很多人都說他們最悲傷的時刻是對他們所愛的人說再見的時候。而在眼見我的兒媳謝麗爾在她母親臨近死亡前長達六個月的痛苦經歷后,我覺得最悲傷的時刻應該是等待說再見的過程。
謝麗爾經常要花兩小時的行程過去陪伴母親。她們花上一下午的時間進行禱告、安慰、放松并且反復講述著她們共同的回憶。

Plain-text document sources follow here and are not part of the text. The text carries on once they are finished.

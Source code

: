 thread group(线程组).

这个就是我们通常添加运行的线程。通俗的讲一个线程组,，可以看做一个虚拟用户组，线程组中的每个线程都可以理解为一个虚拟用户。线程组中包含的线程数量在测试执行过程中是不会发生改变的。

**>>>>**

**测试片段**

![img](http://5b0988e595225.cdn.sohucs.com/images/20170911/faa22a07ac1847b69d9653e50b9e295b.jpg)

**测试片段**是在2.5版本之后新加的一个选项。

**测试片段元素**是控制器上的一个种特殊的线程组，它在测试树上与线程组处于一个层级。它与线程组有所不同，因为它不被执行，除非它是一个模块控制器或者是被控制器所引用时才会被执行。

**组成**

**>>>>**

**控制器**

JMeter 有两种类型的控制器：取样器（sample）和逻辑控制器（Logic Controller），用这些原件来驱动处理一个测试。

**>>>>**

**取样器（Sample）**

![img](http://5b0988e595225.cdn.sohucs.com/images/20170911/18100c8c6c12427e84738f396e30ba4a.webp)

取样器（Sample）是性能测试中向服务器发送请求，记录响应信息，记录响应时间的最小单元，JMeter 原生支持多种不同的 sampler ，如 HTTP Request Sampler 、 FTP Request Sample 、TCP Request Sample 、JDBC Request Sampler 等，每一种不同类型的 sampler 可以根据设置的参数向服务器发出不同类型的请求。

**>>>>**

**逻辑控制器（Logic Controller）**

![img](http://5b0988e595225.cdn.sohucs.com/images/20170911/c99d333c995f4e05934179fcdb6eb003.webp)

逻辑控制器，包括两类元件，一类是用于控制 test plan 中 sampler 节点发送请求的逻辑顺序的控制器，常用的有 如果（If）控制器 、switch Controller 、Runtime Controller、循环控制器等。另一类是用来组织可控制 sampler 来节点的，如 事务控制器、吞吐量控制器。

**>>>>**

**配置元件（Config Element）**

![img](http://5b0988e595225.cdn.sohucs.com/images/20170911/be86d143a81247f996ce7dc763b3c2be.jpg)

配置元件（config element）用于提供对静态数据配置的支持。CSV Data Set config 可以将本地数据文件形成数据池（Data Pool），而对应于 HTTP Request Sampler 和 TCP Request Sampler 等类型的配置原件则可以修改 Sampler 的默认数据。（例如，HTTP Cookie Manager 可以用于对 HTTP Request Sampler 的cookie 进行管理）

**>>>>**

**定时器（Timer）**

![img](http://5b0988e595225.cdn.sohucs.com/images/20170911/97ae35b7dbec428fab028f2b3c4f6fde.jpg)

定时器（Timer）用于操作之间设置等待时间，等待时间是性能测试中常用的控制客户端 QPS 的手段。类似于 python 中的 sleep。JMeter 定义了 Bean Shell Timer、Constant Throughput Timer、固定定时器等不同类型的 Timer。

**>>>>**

當她的母親病情加重時,需要更多的藥物才能使她鎮靜下來,謝麗爾在那好幾個小時里就靜靜地坐在她母親的床邊,看著她。
每一次她走之前,都會親吻母親的臉頰表示告別。她母親清醒的時候都會流著眼淚對她說:“我很抱歉,你開車這么遠過來,在這兒坐了這么長時間,可是我甚至無法醒來和你說說話。”
謝麗爾就對她說:“別擔心,這沒什么的。”可是她的母親還是感覺讓她失望了,每次告別都要道歉。直到有一天謝麗爾發現了一種方法可以讓她的母親放心,而這種方法是她母親以前對她用過許多次的。
“媽媽,你還記得我高中時參加了籃球隊嗎?”謝麗爾的母親點點頭。“你經常開那么遠的車過去,坐那么長的時間在那里看比賽,可是我甚至都沒有離開坐位上場打一次球。每一次你都會一直等到比賽結束,而每一次我都感覺很內疚并且對你道歉,因為又浪費了你的時間。”謝麗爾輕柔地拉著她母親的手說。
“你還記得,你對我說的是什么嗎?”
“我說,我不是來看你打球的,我是來看你的。”
“而且你的確就是那個意思,是嗎?”
“是的,的確是這樣。”
“好的,現在我也要對你說同樣的話。我不是來看你說話的,我是來看你的。”
她母親明白了,微笑著又沉入了夢鄉。
她們的這些個下午就這樣靜靜地度過了,一天天,一周周,一月月。她們的愛充滿了言語之外的整個空間。直到那最后的一天,她們在靜寂中互相安慰、在相互的注視中給予并接受著愛。
愛是這樣強大,即使在她們最后一次再見之前長久的深深的沉寂中,謝麗爾和她的母親仍然能聽到彼此無聲的愛。